The Illinois court ruled late last week that Green Plains did not state a claim and failed to identify specific contracts with which ADM allegedly interfered.
Because the court dismissed the case with prejudice, it means Green Plains cannot re-file the claims with the court.
"In order to plead a claim for tortious interference with contract, a plaintiff must plead that a valid contract existed between the plaintiff and a third party," the court said in its order to dismiss.

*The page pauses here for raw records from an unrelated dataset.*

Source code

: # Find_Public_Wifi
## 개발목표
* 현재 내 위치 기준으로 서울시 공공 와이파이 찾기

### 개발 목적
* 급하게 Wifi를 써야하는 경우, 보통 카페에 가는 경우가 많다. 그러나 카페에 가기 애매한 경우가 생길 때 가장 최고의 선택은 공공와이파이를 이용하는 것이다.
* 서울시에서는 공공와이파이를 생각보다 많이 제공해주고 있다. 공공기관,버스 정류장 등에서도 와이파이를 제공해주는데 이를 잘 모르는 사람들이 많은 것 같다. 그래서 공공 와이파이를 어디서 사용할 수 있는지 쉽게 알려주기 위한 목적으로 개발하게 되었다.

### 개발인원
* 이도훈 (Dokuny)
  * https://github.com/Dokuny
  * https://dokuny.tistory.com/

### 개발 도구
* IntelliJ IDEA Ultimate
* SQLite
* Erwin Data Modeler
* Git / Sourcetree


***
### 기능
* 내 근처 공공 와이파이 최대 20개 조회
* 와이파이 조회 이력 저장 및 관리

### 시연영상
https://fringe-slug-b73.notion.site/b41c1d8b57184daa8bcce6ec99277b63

"This court has previously found that a plaintiff must allege specific contracts with which a defendant interfered for a tortious interference claim to move forward. Plaintiffs have alluded to various contracts with which ADM's alleged manipulations interfered, but plaintiffs have not identified the specific contracts at issue. Plaintiffs have not identified the third parties with whom they had the contracts, any other terms of those contracts, or what specific losses they suffered."

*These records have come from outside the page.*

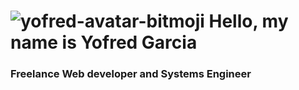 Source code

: # ![yofred-avatar-bitmoji](https://user-images.githubusercontent.com/45433489/130503770-b1093b98-8c50-4894-8a04-a75f981dcc81.png) Hello, my name is Yofred Garcia
### Freelance Web developer and Systems Engineer

<!--
**yofredgs/yofredgs** is a ✨ _special_ ✨ repository because its `README.md` (this file) appears on your GitHub profile.

Here are some ideas to get you started:

- 🔭 I’m currently working on ...
- 🌱 I’m currently learning ...
- 👯 I’m looking to collaborate on ...
- 🤔 I’m looking for help with ...
- 💬 Ask me about ...
- 📫 How to reach me: ...
- 😄 Pronouns: ...
- ⚡ Fun fact: ...
-->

In August 2021, the same court dismissed a Green Plains lawsuit that argued the same claims. The court ruled the company did not have standing to sue under the Commodity Exchange Act.
Antitrust lawsuits filed by AOT Holding AG and six ethanol companies against ADM remain on track for a 2024 trial.
In November 2020, Wisconsin producers United Wisconsin Grain Producers, Didion Ethanol, Ace Ethanol, Fox River Valley Ethanol, Badger State Ethanol and Iowa producer Pine Lake Corn filed their lawsuit.
Green Plains claimed it suffered damages through lost profits, a diminishment in future earning capacity, "reputational harm," impairment of business relationships and "consequential" losses.
"During the relevant time period, from November 2017 through at least September 2019, ADM routinely acquired financial derivative contracts that went up in value if the price for ethanol at the Argo terminal went down," the lawsuit said.
Green Plains alleged ADM executed a three-step strategy that included lowering prices at the Argo terminal in Illinois by "flooding" the terminal with ethanol to lower the price.
The Argo terminal is the daily location for ethanol trading. The 30-minute trading window at the terminal is considered crucial because it is used to set the daily Chicago benchmark price to determine the value of Chicago ethanol derivatives.
That benchmark is used to price and settle ethanol derivatives on the New York Mercantile Exchange and the Chicago Board of Trade.
Second, Green Plains alleged ADM sold on average 1 million gallons of ethanol daily and adversely affected the pricing of more than 32 million gallons of physical ethanol produced industry-wide each day.
Green Plains said starting in November 2017, ADM was a buyer at the Argo Terminal on the market on close, or MOC, window just once at 210,000 gallons. The MOC window is when traders execute trades as close to the closing price as possible.
Green Plains said ADM, however, "was a seller at all other times for a total of approximately 821 million gallons -- a sea change from their pre-November 2017 trading behavior in which ADM was consistently a buyer."